Assigned task: Skip the images and restate every line of the records exactly.

Entries shown:
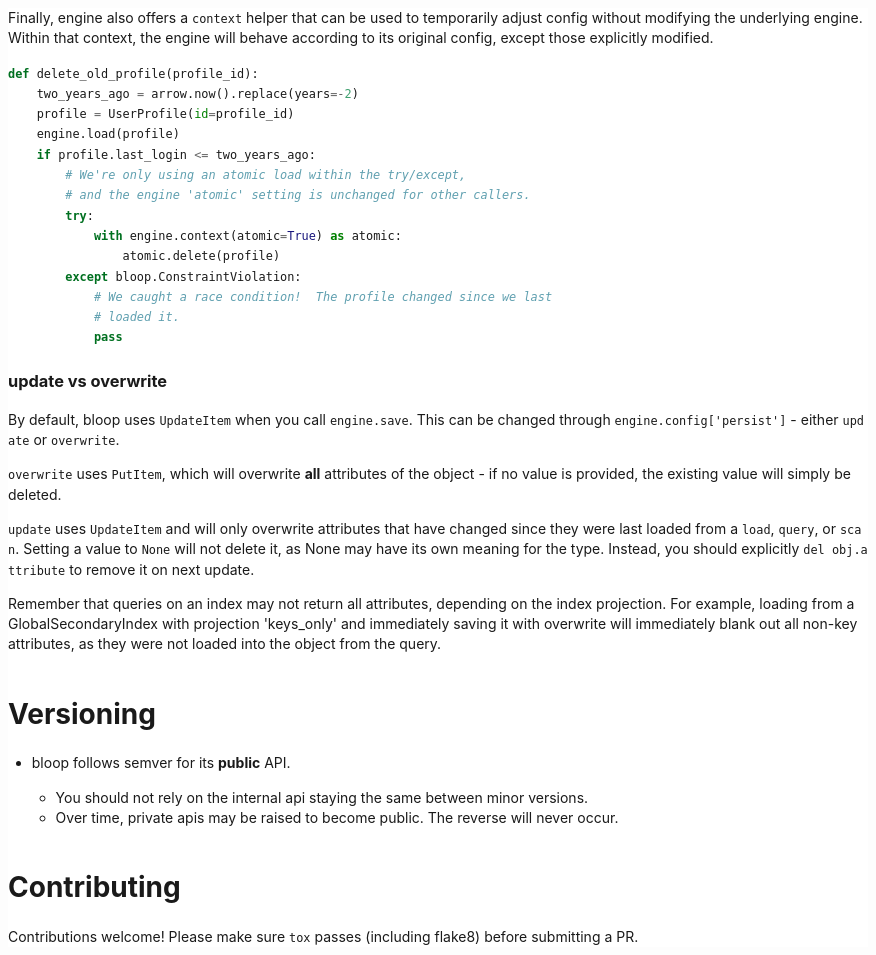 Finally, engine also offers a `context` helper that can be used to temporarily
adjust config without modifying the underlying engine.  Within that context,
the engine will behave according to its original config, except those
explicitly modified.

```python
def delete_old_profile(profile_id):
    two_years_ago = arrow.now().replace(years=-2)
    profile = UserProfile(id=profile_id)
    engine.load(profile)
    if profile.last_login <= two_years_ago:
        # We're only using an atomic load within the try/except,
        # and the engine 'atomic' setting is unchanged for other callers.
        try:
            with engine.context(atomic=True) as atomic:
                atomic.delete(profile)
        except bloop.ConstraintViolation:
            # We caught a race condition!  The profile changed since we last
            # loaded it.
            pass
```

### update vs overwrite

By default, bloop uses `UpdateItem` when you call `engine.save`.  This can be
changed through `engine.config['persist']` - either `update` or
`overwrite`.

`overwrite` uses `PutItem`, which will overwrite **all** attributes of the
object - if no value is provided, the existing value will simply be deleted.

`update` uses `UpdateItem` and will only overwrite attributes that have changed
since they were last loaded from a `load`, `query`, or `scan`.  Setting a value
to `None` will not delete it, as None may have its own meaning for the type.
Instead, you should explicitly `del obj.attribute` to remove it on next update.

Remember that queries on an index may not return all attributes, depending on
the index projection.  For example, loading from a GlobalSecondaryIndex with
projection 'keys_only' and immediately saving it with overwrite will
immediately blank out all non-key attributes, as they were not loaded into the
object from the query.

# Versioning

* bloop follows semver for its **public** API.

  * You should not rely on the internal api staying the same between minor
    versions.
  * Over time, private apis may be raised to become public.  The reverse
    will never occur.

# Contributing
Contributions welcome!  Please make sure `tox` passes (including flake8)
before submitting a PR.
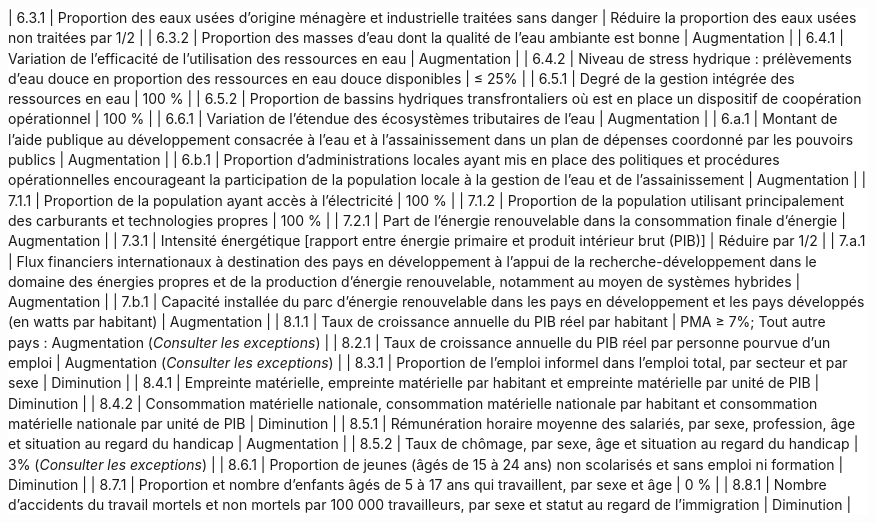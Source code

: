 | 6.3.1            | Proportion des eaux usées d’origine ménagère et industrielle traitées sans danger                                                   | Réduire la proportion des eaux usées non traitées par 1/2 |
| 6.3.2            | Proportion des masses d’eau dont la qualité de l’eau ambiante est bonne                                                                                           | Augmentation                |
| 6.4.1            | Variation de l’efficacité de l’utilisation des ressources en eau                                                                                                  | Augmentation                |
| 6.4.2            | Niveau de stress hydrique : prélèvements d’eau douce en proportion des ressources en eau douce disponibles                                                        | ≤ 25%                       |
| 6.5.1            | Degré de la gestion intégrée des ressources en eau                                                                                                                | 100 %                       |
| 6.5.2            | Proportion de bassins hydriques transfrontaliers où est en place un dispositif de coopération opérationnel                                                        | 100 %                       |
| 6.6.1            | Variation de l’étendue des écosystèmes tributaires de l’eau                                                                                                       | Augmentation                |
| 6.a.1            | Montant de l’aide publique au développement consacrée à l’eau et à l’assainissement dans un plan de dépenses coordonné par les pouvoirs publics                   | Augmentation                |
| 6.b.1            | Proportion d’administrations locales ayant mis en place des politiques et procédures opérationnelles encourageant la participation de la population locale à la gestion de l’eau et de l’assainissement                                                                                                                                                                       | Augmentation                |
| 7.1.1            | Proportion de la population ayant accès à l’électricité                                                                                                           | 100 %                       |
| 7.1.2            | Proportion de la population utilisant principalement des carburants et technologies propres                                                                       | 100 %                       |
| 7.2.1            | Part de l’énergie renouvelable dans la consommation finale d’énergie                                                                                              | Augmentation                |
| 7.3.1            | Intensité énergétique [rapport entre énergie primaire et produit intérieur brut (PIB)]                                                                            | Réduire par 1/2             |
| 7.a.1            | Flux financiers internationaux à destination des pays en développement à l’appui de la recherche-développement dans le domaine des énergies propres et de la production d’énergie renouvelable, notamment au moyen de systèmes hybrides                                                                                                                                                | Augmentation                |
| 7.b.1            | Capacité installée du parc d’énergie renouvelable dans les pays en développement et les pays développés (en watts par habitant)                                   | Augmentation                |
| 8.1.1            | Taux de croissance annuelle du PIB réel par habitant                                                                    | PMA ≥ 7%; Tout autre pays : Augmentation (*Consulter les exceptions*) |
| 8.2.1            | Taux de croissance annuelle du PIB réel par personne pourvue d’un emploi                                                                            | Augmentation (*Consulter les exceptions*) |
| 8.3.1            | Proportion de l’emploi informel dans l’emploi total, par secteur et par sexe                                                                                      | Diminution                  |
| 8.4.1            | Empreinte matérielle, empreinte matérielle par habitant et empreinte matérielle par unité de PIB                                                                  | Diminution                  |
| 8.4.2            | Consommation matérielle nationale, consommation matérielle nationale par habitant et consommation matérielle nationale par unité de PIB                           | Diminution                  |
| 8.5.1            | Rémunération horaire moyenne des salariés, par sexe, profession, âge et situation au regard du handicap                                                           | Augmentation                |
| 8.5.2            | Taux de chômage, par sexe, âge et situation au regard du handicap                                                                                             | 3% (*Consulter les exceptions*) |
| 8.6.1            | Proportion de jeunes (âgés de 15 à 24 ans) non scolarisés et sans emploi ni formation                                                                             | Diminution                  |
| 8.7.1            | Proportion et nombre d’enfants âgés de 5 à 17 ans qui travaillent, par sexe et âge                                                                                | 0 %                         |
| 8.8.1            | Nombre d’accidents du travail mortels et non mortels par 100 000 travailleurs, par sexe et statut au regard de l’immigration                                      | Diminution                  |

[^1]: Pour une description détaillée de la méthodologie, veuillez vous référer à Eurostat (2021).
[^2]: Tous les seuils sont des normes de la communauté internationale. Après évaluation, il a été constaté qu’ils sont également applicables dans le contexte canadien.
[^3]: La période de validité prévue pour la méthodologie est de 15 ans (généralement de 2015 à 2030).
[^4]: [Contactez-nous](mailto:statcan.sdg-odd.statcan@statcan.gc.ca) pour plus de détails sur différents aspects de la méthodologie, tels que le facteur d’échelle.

Output of the task:
 Finally, engine also offers a `context` helper that can be used to temporarily
adjust config without modifying the underlying engine.  Within that context,
the engine will behave according to its original config, except those
explicitly modified.

```python
def delete_old_profile(profile_id):
    two_years_ago = arrow.now().replace(years=-2)
    profile = UserProfile(id=profile_id)
    engine.load(profile)
    if profile.last_login <= two_years_ago:
        # We're only using an atomic load within the try/except,
        # and the engine 'atomic' setting is unchanged for other callers.
        try:
            with engine.context(atomic=True) as atomic:
                atomic.delete(profile)
        except bloop.ConstraintViolation:
            # We caught a race condition!  The profile changed since we last
            # loaded it.
            pass
```

### update vs overwrite

By default, bloop uses `UpdateItem` when you call `engine.save`.  This can be
changed through `engine.config['persist']` - either `update` or
`overwrite`.

`overwrite` uses `PutItem`, which will overwrite **all** attributes of the
object - if no value is provided, the existing value will simply be deleted.

`update` uses `UpdateItem` and will only overwrite attributes that have changed
since they were last loaded from a `load`, `query`, or `scan`.  Setting a value
to `None` will not delete it, as None may have its own meaning for the type.
Instead, you should explicitly `del obj.attribute` to remove it on next update.

Remember that queries on an index may not return all attributes, depending on
the index projection.  For example, loading from a GlobalSecondaryIndex with
projection 'keys_only' and immediately saving it with overwrite will
immediately blank out all non-key attributes, as they were not loaded into the
object from the query.

# Versioning

* bloop follows semver for its **public** API.

  * You should not rely on the internal api staying the same between minor
    versions.
  * Over time, private apis may be raised to become public.  The reverse
    will never occur.

# Contributing
Contributions welcome!  Please make sure `tox` passes (including flake8)
before submitting a PR.
Source code

: | 6.3.1            | Proportion des eaux usées d’origine ménagère et industrielle traitées sans danger                                                   | Réduire la proportion des eaux usées non traitées par 1/2 |
| 6.3.2            | Proportion des masses d’eau dont la qualité de l’eau ambiante est bonne                                                                                           | Augmentation                |
| 6.4.1            | Variation de l’efficacité de l’utilisation des ressources en eau                                                                                                  | Augmentation                |
| 6.4.2            | Niveau de stress hydrique : prélèvements d’eau douce en proportion des ressources en eau douce disponibles                                                        | ≤ 25%                       |
| 6.5.1            | Degré de la gestion intégrée des ressources en eau                                                                                                                | 100 %                       |
| 6.5.2            | Proportion de bassins hydriques transfrontaliers où est en place un dispositif de coopération opérationnel                                                        | 100 %                       |
| 6.6.1            | Variation de l’étendue des écosystèmes tributaires de l’eau                                                                                                       | Augmentation                |
| 6.a.1            | Montant de l’aide publique au développement consacrée à l’eau et à l’assainissement dans un plan de dépenses coordonné par les pouvoirs publics                   | Augmentation                |
| 6.b.1            | Proportion d’administrations locales ayant mis en place des politiques et procédures opérationnelles encourageant la participation de la population locale à la gestion de l’eau et de l’assainissement                                                                                                                                                                       | Augmentation                |
| 7.1.1            | Proportion de la population ayant accès à l’électricité                                                                                                           | 100 %                       |
| 7.1.2            | Proportion de la population utilisant principalement des carburants et technologies propres                                                                       | 100 %                       |
| 7.2.1            | Part de l’énergie renouvelable dans la consommation finale d’énergie                                                                                              | Augmentation                |
| 7.3.1            | Intensité énergétique [rapport entre énergie primaire et produit intérieur brut (PIB)]                                                                            | Réduire par 1/2             |
| 7.a.1            | Flux financiers internationaux à destination des pays en développement à l’appui de la recherche-développement dans le domaine des énergies propres et de la production d’énergie renouvelable, notamment au moyen de systèmes hybrides                                                                                                                                                | Augmentation                |
| 7.b.1            | Capacité installée du parc d’énergie renouvelable dans les pays en développement et les pays développés (en watts par habitant)                                   | Augmentation                |
| 8.1.1            | Taux de croissance annuelle du PIB réel par habitant                                                                    | PMA ≥ 7%; Tout autre pays : Augmentation (*Consulter les exceptions*) |
| 8.2.1            | Taux de croissance annuelle du PIB réel par personne pourvue d’un emploi                                                                            | Augmentation (*Consulter les exceptions*) |
| 8.3.1            | Proportion de l’emploi informel dans l’emploi total, par secteur et par sexe                                                                                      | Diminution                  |
| 8.4.1            | Empreinte matérielle, empreinte matérielle par habitant et empreinte matérielle par unité de PIB                                                                  | Diminution                  |
| 8.4.2            | Consommation matérielle nationale, consommation matérielle nationale par habitant et consommation matérielle nationale par unité de PIB                           | Diminution                  |
| 8.5.1            | Rémunération horaire moyenne des salariés, par sexe, profession, âge et situation au regard du handicap                                                           | Augmentation                |
| 8.5.2            | Taux de chômage, par sexe, âge et situation au regard du handicap                                                                                             | 3% (*Consulter les exceptions*) |
| 8.6.1            | Proportion de jeunes (âgés de 15 à 24 ans) non scolarisés et sans emploi ni formation                                                                             | Diminution                  |
| 8.7.1            | Proportion et nombre d’enfants âgés de 5 à 17 ans qui travaillent, par sexe et âge                                                                                | 0 %                         |
| 8.8.1            | Nombre d’accidents du travail mortels et non mortels par 100 000 travailleurs, par sexe et statut au regard de l’immigration                                      | Diminution                  |

[^1]: Pour une description détaillée de la méthodologie, veuillez vous référer à Eurostat (2021).
[^2]: Tous les seuils sont des normes de la communauté internationale. Après évaluation, il a été constaté qu’ils sont également applicables dans le contexte canadien.
[^3]: La période de validité prévue pour la méthodologie est de 15 ans (généralement de 2015 à 2030).
[^4]: [Contactez-nous](mailto:statcan.sdg-odd.statcan@statcan.gc.ca) pour plus de détails sur différents aspects de la méthodologie, tels que le facteur d’échelle.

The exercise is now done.